= Ralph L. Rusk =

American academic and writer

Ralph Leslie Rusk (July 11, 1888 — June 30, 1962) was an American academic and writer. Rusk began teaching at the University of the Philippines during the early 1910s before teaching English at Indiana University from 1915 to 1925. Upon entering Columbia University in 1925, Rusk continued to teach English and remained with the university until he retired in 1954.

Apart from academics, Rusk spent the majority of his writing career on works about Ralph Waldo Emerson. Rusk first published The Letters of Ralph Waldo Emerson in 1939 before releasing The Life of Ralph Waldo Emerson in 1949. The following year, The Life of Ralph Waldo Emerson received the 1950 National Book Award for Nonfiction. Rusk was also a recipient of the Guggenheim Fellowship in 1945.

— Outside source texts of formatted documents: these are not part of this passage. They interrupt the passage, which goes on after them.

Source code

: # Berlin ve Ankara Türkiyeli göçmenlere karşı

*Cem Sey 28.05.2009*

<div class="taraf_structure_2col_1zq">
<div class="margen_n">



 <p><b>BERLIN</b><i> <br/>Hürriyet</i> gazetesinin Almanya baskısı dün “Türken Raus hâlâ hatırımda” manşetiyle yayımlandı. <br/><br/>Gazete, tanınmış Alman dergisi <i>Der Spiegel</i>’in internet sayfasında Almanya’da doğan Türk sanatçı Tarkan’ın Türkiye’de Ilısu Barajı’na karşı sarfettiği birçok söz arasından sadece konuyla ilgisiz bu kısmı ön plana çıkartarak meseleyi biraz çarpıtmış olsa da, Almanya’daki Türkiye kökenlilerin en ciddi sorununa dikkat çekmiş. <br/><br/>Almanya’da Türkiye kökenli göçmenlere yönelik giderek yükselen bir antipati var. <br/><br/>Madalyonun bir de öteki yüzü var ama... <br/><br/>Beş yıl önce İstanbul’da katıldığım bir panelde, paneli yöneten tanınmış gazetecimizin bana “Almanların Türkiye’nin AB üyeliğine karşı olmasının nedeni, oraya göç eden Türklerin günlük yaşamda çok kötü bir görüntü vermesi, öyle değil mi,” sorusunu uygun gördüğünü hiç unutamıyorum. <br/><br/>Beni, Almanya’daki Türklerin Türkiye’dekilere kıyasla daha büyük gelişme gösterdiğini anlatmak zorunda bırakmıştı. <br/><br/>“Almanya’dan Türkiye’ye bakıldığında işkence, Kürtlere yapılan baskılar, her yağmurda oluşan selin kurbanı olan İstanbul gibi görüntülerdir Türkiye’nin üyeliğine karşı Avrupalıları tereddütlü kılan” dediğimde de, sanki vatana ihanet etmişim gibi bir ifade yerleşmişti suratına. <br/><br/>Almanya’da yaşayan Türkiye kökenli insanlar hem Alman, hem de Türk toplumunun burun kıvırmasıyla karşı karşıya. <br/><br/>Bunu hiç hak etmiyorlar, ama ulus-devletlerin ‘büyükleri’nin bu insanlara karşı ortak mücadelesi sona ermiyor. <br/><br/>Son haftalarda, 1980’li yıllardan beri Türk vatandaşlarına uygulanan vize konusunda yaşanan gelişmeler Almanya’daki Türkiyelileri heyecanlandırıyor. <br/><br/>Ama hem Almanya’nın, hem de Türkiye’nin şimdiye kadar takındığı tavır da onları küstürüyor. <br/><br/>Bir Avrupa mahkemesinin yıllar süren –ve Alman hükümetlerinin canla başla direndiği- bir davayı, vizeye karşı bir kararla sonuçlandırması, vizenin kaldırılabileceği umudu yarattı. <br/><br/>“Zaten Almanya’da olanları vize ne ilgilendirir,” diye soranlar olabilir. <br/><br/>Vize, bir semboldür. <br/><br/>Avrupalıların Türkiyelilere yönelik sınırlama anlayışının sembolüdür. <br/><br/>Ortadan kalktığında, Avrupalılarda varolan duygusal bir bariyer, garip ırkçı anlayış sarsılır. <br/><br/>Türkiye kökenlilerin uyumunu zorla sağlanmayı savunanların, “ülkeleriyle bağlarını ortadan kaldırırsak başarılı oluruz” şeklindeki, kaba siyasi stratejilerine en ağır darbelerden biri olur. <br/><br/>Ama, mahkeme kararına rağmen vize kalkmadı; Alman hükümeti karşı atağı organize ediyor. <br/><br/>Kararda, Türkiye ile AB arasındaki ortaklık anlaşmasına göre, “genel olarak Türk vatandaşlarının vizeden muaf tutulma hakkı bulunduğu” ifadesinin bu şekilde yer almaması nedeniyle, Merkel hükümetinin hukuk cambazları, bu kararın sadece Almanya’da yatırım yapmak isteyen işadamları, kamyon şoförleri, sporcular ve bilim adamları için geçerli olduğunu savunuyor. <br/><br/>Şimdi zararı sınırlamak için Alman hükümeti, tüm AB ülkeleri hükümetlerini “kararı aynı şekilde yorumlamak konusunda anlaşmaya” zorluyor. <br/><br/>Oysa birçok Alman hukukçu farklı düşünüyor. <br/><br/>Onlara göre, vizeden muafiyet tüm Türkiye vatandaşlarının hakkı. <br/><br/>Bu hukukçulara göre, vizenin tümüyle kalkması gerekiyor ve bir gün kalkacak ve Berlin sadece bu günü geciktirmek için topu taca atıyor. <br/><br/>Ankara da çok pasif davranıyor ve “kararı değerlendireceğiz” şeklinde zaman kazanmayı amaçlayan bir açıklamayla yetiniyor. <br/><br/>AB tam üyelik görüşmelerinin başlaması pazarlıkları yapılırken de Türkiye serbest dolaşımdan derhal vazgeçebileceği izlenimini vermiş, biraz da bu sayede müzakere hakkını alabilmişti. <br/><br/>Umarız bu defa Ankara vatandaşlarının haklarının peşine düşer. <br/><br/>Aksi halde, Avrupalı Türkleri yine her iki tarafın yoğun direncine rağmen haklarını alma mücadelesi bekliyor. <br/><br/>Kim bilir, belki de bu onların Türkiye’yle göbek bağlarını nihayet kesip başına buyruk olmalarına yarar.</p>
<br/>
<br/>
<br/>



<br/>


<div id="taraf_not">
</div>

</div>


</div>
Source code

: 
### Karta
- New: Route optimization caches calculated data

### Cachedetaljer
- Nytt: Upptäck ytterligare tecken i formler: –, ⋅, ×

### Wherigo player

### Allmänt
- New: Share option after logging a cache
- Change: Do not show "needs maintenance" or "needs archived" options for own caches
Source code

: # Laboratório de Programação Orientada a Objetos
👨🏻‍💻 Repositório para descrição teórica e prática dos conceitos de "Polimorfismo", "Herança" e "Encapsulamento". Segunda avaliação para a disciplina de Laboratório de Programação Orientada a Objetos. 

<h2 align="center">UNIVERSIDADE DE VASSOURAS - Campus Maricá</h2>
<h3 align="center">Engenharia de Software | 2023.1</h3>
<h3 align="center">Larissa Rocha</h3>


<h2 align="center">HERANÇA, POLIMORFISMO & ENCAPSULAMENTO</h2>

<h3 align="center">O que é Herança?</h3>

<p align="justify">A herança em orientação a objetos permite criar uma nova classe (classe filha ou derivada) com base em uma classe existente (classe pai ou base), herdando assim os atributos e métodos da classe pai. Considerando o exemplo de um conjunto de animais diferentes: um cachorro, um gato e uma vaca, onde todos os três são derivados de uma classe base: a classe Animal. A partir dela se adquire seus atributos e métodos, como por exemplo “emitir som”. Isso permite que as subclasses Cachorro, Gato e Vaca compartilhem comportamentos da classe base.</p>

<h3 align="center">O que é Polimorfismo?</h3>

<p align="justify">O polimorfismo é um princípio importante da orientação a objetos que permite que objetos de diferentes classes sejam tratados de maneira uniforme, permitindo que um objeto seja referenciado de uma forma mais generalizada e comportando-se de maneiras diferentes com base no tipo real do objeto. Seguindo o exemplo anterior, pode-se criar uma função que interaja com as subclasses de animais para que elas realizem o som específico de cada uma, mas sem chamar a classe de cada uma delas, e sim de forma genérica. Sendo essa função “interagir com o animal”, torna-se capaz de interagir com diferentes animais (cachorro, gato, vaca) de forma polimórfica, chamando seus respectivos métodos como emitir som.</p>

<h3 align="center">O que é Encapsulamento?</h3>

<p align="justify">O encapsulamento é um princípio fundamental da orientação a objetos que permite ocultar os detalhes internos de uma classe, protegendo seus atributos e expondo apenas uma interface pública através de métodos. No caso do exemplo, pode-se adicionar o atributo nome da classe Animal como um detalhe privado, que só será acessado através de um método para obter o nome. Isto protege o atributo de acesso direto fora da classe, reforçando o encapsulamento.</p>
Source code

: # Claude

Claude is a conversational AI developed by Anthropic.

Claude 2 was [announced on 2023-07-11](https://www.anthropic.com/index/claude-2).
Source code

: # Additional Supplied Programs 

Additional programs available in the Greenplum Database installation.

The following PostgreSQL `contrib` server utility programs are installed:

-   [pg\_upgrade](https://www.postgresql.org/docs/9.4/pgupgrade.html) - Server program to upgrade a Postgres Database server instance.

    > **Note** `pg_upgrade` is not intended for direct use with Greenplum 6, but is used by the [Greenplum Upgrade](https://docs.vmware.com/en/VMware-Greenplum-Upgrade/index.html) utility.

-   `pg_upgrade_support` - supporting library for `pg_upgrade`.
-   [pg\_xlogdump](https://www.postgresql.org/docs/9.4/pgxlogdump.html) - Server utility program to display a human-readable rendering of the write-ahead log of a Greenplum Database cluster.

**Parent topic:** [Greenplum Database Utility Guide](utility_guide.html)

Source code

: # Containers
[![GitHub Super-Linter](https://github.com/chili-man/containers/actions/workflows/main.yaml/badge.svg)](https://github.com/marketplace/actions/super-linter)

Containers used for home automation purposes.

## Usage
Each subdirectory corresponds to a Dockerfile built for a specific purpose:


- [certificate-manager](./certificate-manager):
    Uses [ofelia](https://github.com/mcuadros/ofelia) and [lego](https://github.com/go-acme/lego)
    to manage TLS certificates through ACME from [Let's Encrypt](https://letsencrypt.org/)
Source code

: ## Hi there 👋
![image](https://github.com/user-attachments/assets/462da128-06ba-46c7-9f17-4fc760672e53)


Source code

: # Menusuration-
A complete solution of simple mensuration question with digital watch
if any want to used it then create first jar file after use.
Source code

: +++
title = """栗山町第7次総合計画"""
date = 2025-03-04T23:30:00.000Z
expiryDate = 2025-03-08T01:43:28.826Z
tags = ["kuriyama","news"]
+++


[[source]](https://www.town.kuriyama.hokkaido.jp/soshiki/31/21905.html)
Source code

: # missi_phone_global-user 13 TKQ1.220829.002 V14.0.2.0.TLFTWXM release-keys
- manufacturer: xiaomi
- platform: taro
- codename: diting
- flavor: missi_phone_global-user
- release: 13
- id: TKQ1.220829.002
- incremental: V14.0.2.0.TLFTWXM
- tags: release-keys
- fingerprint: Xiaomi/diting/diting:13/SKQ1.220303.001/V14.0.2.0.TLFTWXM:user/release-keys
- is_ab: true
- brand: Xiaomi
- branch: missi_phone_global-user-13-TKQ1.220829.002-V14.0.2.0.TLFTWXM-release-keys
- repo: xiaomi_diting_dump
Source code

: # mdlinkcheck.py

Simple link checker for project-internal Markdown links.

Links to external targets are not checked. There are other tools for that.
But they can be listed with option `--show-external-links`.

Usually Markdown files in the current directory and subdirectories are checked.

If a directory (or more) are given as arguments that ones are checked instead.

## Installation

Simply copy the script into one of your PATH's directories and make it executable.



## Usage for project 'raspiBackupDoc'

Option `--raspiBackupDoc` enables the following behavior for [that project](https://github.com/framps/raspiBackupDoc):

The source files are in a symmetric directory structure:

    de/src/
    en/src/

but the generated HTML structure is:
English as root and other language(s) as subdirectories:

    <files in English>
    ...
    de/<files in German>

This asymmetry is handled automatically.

==Early life and education==
On July 11, 1888, Rusk was born in Rantoul, Illinois. For his post-secondary education, Rusk graduated from the University of Illinois in 1909 with a Bachelor of Arts. While attending Columbia University during the 1910s and 1920s, Rusk received both a Master of Arts and Doctor of Philosophy.

==Career==
During the early 1910s, Rusk began his career as a high school teacher in between his studies at Illinois and Columbia. In academics, Rusk started at the University of the Philippines between 1912 and 1914 as an English teacher. From 1915 to 1925, Rusk continued to teach English at Indiana University and held various positions ranging from instructor to associate professor. In 1925, Rusk moved to Columbia University and resumed teaching English as an associate professor. After being promoted to professor in 1935, Rusk remained with Columbia until his 1954 retirement and was named a professor emeritus.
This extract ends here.